Liberte @ Sarkies Road - Freehold new launch next to Newton MRT

Liberte @ Sarkies Road – Freehold new launch next to Newton MRT

THE property market usually puts its feet up as Christmas and New Year approach, but this year looks to be an exception with a string of new launches planned.

Forget the school holidays and festive wind-down; developers are keen to push out their projects while the housing market is still healthy.

They have prepared landed and non-landed projects with thousands of units slated for release.

Launches that could be pushed out by the year end, market conditions willing, include The Whitley Residences in Whitley Road, Liberte in Sarkies Road, Kingsford @ Hillview Peak, Village @ Pasir Panjang, Echelon near Redhill MRT station, Michaels’ Residences in Chestnut Avenue, Trilinq in Clementi and Spottiswoode Suites in Spottiswoode Park Road.

At least three other executive condominium projects – CityLife @ Tampines, Forestville in Woodlands and The Topiary in Sengkang – are also expected this month alone.

The launches range from landed to non-landed homes, and mass market to high-end apartments, so home buyers with a range of budgets and preferences will be spoilt for choice.

Marketing materials for freehold strata-landed housing project The Whitley Residences in district 11, for instance, put prices at $850 per sq ft (psf) and above.

The Hoi Hup Realty development consists of 58 semi-detached homes of 5,199 sq ft to 7,104 sq ft and three terraced houses of between 4,801 sq ft and 6,620 sq ft.

The 700-unit suburban executive condominium project The Topiary will have units ranging from 753 sq ft to 2,476 sq ft. Prices range from $580,000 for a two-bedroom unit while penthouses are expected to fetch at least $1.28 million.

Online applications opened last Friday while sales will start on Friday.

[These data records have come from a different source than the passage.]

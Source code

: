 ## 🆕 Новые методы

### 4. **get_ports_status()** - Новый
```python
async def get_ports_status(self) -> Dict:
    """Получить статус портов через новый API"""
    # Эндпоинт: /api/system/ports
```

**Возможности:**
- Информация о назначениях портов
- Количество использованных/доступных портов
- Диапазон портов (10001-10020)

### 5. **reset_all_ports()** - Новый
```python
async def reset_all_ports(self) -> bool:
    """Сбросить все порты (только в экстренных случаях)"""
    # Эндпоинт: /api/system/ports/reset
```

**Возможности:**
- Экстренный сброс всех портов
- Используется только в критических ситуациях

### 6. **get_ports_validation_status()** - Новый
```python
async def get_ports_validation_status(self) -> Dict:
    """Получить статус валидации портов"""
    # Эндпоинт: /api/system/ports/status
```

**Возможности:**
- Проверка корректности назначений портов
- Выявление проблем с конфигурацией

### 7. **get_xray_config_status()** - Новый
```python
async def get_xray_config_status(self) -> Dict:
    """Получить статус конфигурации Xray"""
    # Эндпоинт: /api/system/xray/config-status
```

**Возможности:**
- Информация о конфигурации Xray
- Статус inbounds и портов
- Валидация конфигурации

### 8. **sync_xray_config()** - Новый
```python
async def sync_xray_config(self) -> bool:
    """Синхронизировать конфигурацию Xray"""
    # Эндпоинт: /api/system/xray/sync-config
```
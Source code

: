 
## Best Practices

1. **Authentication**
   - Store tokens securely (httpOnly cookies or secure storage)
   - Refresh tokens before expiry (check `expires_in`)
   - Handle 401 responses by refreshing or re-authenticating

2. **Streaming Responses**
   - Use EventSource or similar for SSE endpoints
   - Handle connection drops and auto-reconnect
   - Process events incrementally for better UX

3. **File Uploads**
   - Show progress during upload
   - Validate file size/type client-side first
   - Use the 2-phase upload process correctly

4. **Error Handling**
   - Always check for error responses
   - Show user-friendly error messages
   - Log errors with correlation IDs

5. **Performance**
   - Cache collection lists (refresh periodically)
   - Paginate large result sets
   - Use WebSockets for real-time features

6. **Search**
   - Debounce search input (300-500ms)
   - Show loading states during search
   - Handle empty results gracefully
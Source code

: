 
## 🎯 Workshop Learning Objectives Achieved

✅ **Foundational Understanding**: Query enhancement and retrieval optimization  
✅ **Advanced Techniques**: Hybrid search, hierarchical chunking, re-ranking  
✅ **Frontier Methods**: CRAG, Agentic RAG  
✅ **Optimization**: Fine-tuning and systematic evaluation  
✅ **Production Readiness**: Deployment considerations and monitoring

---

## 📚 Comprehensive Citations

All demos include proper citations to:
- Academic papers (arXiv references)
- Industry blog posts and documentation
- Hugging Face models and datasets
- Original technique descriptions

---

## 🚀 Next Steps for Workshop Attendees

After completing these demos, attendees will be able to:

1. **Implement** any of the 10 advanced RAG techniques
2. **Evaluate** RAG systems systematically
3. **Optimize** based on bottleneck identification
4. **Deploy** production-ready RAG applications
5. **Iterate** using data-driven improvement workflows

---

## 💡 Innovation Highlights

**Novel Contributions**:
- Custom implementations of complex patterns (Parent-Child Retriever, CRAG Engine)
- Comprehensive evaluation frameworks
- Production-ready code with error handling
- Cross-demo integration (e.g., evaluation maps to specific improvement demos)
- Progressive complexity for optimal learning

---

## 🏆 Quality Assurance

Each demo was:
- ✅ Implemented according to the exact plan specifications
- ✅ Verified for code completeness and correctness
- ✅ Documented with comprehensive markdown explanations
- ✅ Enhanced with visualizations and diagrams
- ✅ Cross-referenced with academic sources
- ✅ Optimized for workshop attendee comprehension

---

SP Setia’s 483-unit Eco Sanctuary along Chestnut Avenue in Bukit Panjang recorded almost 200 sales since its preview two weekends ago, and is expected to be officially launched over the weekend. Prices start from $900 psf, say marketing agents.

But some developers have chosen to delay their launches until next year.

Tuan Sing Holdings’ Sennett Residence in Potong Pasir will be released next month, said chief financial officer Chong Chou Yuen, although marketing agents are already collecting interest.

He cited the slower festive and school holiday period as part of the reason for the later launch.

Sennett Residence will have 338 units comprising one- to five-bedders and penthouses. It will also have three 18-storey towers and a five-storey block with an Olympic-size pool at the top. Market watchers expect prices to start from about $1,400 psf.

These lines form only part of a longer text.